All three plays are well-performed, and all are, to some extent, comedies, but the quality of the material does not in every case rise to the quality of the production.

The best total package comes from Beowulf Alley, which just opened Charlotte Jones' Humble Boy. Up to a point, it's a riff on Hamlet, set in contemporary, provincial, middle-class England, but the parallels are not exact. In Humble Boy, a young man comes home from school upon the death of his father, and learns that his mother has been carrying on with another man. (Not that I'm giving anything away, but in this play, unlike in Hamlet, the father is not a murder victim.) There's an Ophelia figure, the young man's discarded girlfriend; there's also a Polonius stand-in, a rather befuddled spinster neighbor. The young man even has a little suicide soliloquy, and by the time one character starts rattling off the scientific names of garden plants, you expect mad Ophelia herself to pop in with, "There's rosemary--that's for remembrance."
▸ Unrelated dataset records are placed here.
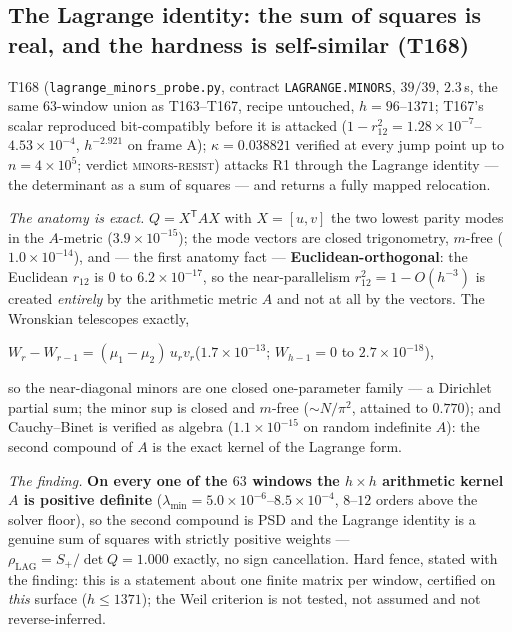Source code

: \documentclass[11pt,a4paper]{article}
\begin{document}
\subsection{The Lagrange identity: the sum of squares is real, and the
hardness is self-similar (T168)}
T168 (\texttt{lagrange\_minors\_probe.py}, contract \texttt{LAGRANGE.MINORS},
$39/39$, $2.3$\,s, the same $63$-window union as T163--T167, recipe
untouched, $h=96$--$1371$; T167's scalar reproduced bit-compatibly before it
is attacked ($1-r_{12}^2=1.28\times10^{-7}$--$4.53\times10^{-4}$,
$h^{-2.921}$ on frame A); $\kappa=0.038821$ verified at every jump point up
to $n=4\times10^{5}$; verdict \textsc{minors-resist}) attacks R1 through the
Lagrange identity --- the determinant as a sum of squares --- and returns a
fully mapped relocation.

\emph{The anatomy is exact.} $Q=X^{\mathsf T}AX$ with $X=[u,v]$ the two
lowest parity modes in the $A$-metric ($3.9\times10^{-15}$); the mode
vectors are closed trigonometry, $m$-free ($1.0\times10^{-14}$), and ---
the first anatomy fact --- \textbf{Euclidean-orthogonal}: the Euclidean
$r_{12}$ is $0$ to $6.2\times10^{-17}$, so the near-parallelism
$r_{12}^2=1-O(h^{-3})$ is created \emph{entirely} by the arithmetic metric
$A$ and not at all by the vectors. The Wronskian telescopes exactly,
\begin{keyeq}$\displaystyle
W_r-W_{r-1}=(\mu_1-\mu_2)\,u_rv_r$\quad($1.7\times10^{-13}$;
$W_{h-1}=0$ to $2.7\times10^{-18}$),
\end{keyeq}
\noindent so the near-diagonal minors are one closed one-parameter family
--- a Dirichlet partial sum; the minor sup is closed and $m$-free
($\sim N/\pi^2$, attained to $0.770$); and Cauchy--Binet is verified as
algebra ($1.1\times10^{-15}$ on random indefinite $A$): the second compound
of $A$ is the exact kernel of the Lagrange form.

\emph{The finding.} \textbf{On every one of the $63$ windows the $h\times h$
arithmetic kernel $A$ is positive definite}
($\lambda_{\min}=5.0\times10^{-6}$--$8.5\times10^{-4}$, $8$--$12$ orders
above the solver floor), so the second compound is PSD and the Lagrange
identity is a genuine sum of squares with strictly positive weights ---
$\rho_{\mathrm{LAG}}=S_+/\det Q=1.000$ exactly, no sign cancellation. Hard
fence, stated with the finding: this is a statement about one finite matrix
per window, certified on \emph{this} surface ($h\le1371$); the Weil
criterion is not tested, not assumed and not reverse-inferred.
\end{document}
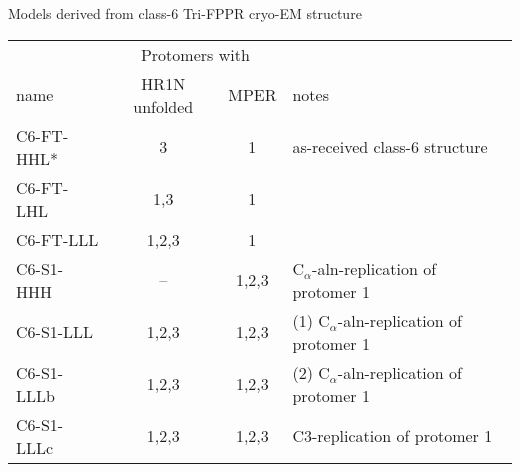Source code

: \begin{frame}[fragile]{Models derived from class-6 Tri-FPPR cryo-EM structure}
        \begin{center}
            \begin{tabular}{lccl}
                     & \multicolumn{2}{c}{Protomers with} & \\
                name & HR1N unfolded  & MPER & notes\\\hline
                C6-FT-HHL* & 3 & 1 & as-received class-6 structure\\
                C6-FT-LHL & 1,3 & 1 & \\
                C6-FT-LLL & 1,2,3 & 1 & \\
                C6-S1-HHH & -- & 1,2,3 & C$_\alpha$-aln-replication of protomer 1\\
                C6-S1-LLL & 1,2,3 & 1,2,3 & (1) C$_\alpha$-aln-replication of protomer 1\\
                C6-S1-LLLb & 1,2,3 & 1,2,3 & (2) C$_\alpha$-aln-replication of protomer 1\\
                C6-S1-LLLc & 1,2,3 & 1,2,3 & C3-replication of protomer 1\\\hline
            \end{tabular}
        \end{center}
\end{frame}

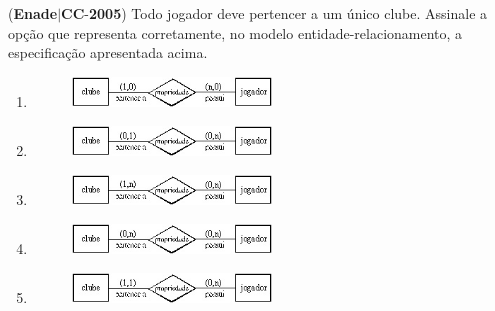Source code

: \documentclass{exam}
\begin{document}
\begin{questions}
\question (\textbf{Enade}$|$\textbf{CC}-\textbf{2005}) Todo jogador deve pertencer a um único clube.
Assinale a opção que representa corretamente, no modelo
entidade-relacionamento, a especificação apresentada acima.
	\begin{enumerate}[label=\alph*)]
		\item  
\begin{figure}[H]
	\begin{center}
		\includegraphics[width=0.5\textwidth]{CIENCIA_DA_COMPUTACAO_Prova2005-utf8_figuras/fig-0010.jpg}
	\end{center}
\end{figure}
		\item  
\begin{figure}[H]
	\begin{center}
		\includegraphics[width=0.5\textwidth]{CIENCIA_DA_COMPUTACAO_Prova2005-utf8_figuras/fig-0011.jpg}
	\end{center}
\end{figure}
		\item  
\begin{figure}[H]
	\begin{center}
		\includegraphics[width=0.5\textwidth]{CIENCIA_DA_COMPUTACAO_Prova2005-utf8_figuras/fig-0012.jpg}
	\end{center}
\end{figure}
		\item  
\begin{figure}[H]
	\begin{center}
		\includegraphics[width=0.5\textwidth]{CIENCIA_DA_COMPUTACAO_Prova2005-utf8_figuras/fig-0013.jpg}
	\end{center}
\end{figure}
		\item  
\begin{figure}[H]
	\begin{center}
		\includegraphics[width=0.5\textwidth]{CIENCIA_DA_COMPUTACAO_Prova2005-utf8_figuras/fig-0014.jpg}
	\end{center}
\end{figure}


\end{enumerate}
\end{questions}
\end{document}
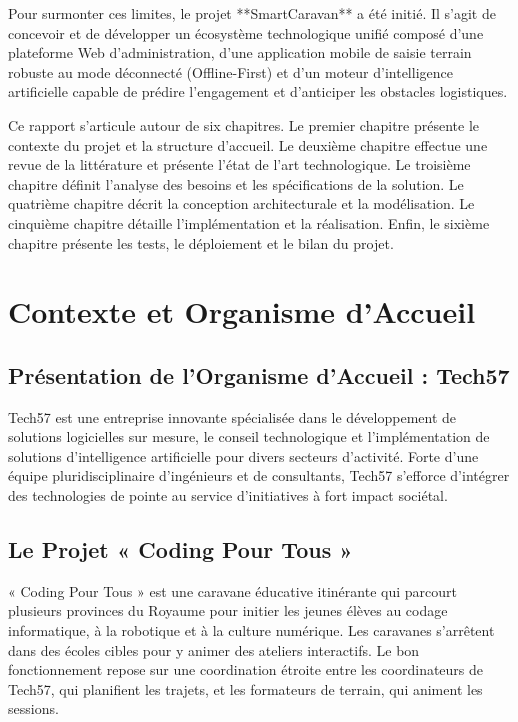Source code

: \documentclass[12pt,a4paper]{report}
\begin{document}
Pour surmonter ces limites, le projet **SmartCaravan** a été initié. Il s'agit de concevoir et de développer un écosystème technologique unifié composé d'une plateforme Web d'administration, d'une application mobile de saisie terrain robuste au mode déconnecté (Offline-First) et d'un moteur d'intelligence artificielle capable de prédire l'engagement et d'anticiper les obstacles logistiques.

Ce rapport s'articule autour de six chapitres. Le premier chapitre présente le contexte du projet et la structure d'accueil. Le deuxième chapitre effectue une revue de la littérature et présente l'état de l'art technologique. Le troisième chapitre définit l'analyse des besoins et les spécifications de la solution. Le quatrième chapitre décrit la conception architecturale et la modélisation. Le cinquième chapitre détaille l'implémentation et la réalisation. Enfin, le sixième chapitre présente les tests, le déploiement et le bilan du projet.

\chapter{Contexte et Organisme d'Accueil}

\section{Présentation de l'Organisme d'Accueil : Tech57}
Tech57 est une entreprise innovante spécialisée dans le développement de solutions logicielles sur mesure, le conseil technologique et l'implémentation de solutions d'intelligence artificielle pour divers secteurs d'activité. Forte d'une équipe pluridisciplinaire d'ingénieurs et de consultants, Tech57 s'efforce d'intégrer des technologies de pointe au service d'initiatives à fort impact sociétal.

\section{Le Projet « Coding Pour Tous »}
« Coding Pour Tous » est une caravane éducative itinérante qui parcourt plusieurs provinces du Royaume pour initier les jeunes élèves au codage informatique, à la robotique et à la culture numérique. 
Les caravanes s'arrêtent dans des écoles cibles pour y animer des ateliers interactifs. Le bon fonctionnement repose sur une coordination étroite entre les coordinateurs de Tech57, qui planifient les trajets, et les formateurs de terrain, qui animent les sessions.
\end{document}
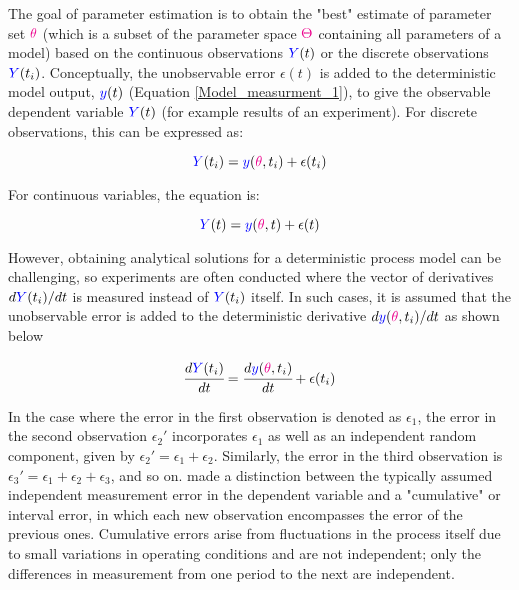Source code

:\documentclass[../Article_Model_Parameters.tex]{subfiles}
\begin{document}
	The goal of parameter estimation is to obtain the "best" estimate of parameter set ${\color{magenta} \theta}$ (which is a subset of the parameter space ${\color{magenta}\Theta}$ containing all parameters of a model) based on the continuous observations ${\color{blue}Y}(t)$ or the discrete observations ${\color{blue}Y}(t_i)$. Conceptually, the unobservable error $\epsilon(t)$ is added to the deterministic model output, ${\color{blue}y}(t)$ (Equation \ref{Model_measurment_1}), to give the observable dependent variable ${\color{blue}Y}(t)$ (for example results of an experiment). For discrete observations, this can be expressed as:
	
	{\footnotesize
		\begin{equation*}
			{\color{blue}Y}(t_i) = {\color{blue}y}({\color{magenta} \theta}, t_i) + \epsilon(t_i)
	\end{equation*} }
	
	For continuous variables, the equation is:
	
	{\footnotesize
		\begin{equation*}
			{\color{blue}Y}(t) = {\color{blue}y}({\color{magenta} \theta}, t) + \epsilon(t)
	\end{equation*} }
	
	However, obtaining analytical solutions for a deterministic process model can be challenging, so experiments are often conducted where the vector of derivatives $d{\color{blue}Y}(t_i)/dt$ is measured instead of ${\color{blue}Y}(t_i)$ itself. In such cases, it is assumed that the unobservable error is added to the deterministic derivative $d{\color{blue}y}({\color{magenta} \theta}, t_i)/dt$ as shown below
	
	{\footnotesize
		\begin{equation}  \label{EQ: Measurment_noise}
			\cfrac{d {\color{blue}Y}(t_i)}{dt} = \cfrac{d{\color{blue}y}({\color{magenta} \theta}, t_i)}{dt} + \epsilon(t_i)
	\end{equation} }
	
	In the case where the error in the first observation is denoted as $\epsilon_1$, the error in the second observation $\epsilon_2'$ incorporates $\epsilon_1$ as well as an independent random component, given by $\epsilon_2' = \epsilon_1 + \epsilon_2$. Similarly, the error in the third observation is $\epsilon_3' = \epsilon_1 + \epsilon_2 + \epsilon_3$, and so on. \citet{Mandel1957}  made a distinction between the typically assumed independent measurement error in the dependent variable and a "cumulative" or interval error, in which each new observation encompasses the error of the previous ones. Cumulative errors arise from fluctuations in the process itself due to small variations in operating conditions and are not independent; only the differences in measurement from one period to the next are independent.
	
\end{document}
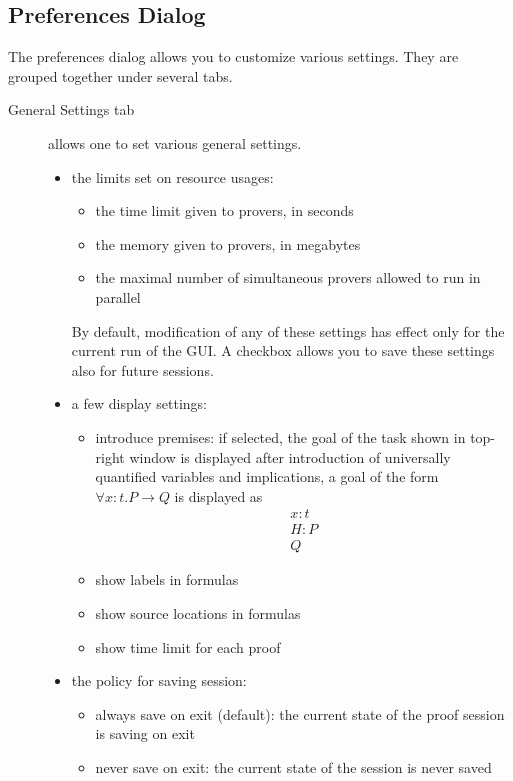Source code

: \subsection{Preferences Dialog}

The preferences dialog allows you to customize various settings. They
are grouped together under several tabs.

\begin{description}
\item[\textsf{General Settings} tab] allows one to set
  various general settings.
\begin{itemize}
\item the limits set on resource usages:
  \begin{itemize}
  \item the time limit given to provers, in seconds
  \item the memory given to provers, in megabytes
  \item the maximal number of simultaneous provers allowed to run in parallel
  \end{itemize}
  By default, modification of any of these settings has effect only
  for the current run of the GUI. A checkbox allows you to save these
  settings also for future sessions.
\item a few display settings:
  \begin{itemize}
  \item introduce premises: if selected, the goal of the task shown in
    top-right window is displayed after introduction of universally
    quantified variables and implications, \eg a goal of the form
    $\forall x: t. P \rightarrow Q$ is displayed as
    \[
    \begin{array}{l}
      x : t \\
      H : P \\
      \hline
      Q
    \end{array}
    \]
  \item show labels in formulas
  \item show source locations in formulas
  \item show time limit for each proof
  \end{itemize}
\item the policy for saving session:
  \begin{itemize}
  \item always save on exit (default): the current state of the proof session is saving on exit
  \item never save on exit: the current state of the session is never saved

\end{itemize}
\end{itemize}
\end{description}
Humble Boy is more or less a comedy, though it's not a Hamlet spoof; Jones merely appropriates some of the Bard's preoccupations and gives them a modern spin. And the humor isn't the sort that generates many laughs along the way; it's something that causes you to smile a bit as it happens, and remember warmly once you leave the theater. Despite the Shakespearean conceits, the clever naming of the characters and Jones' careful attention to structure and pattern, this is an emotionally honest play about real family dynamics.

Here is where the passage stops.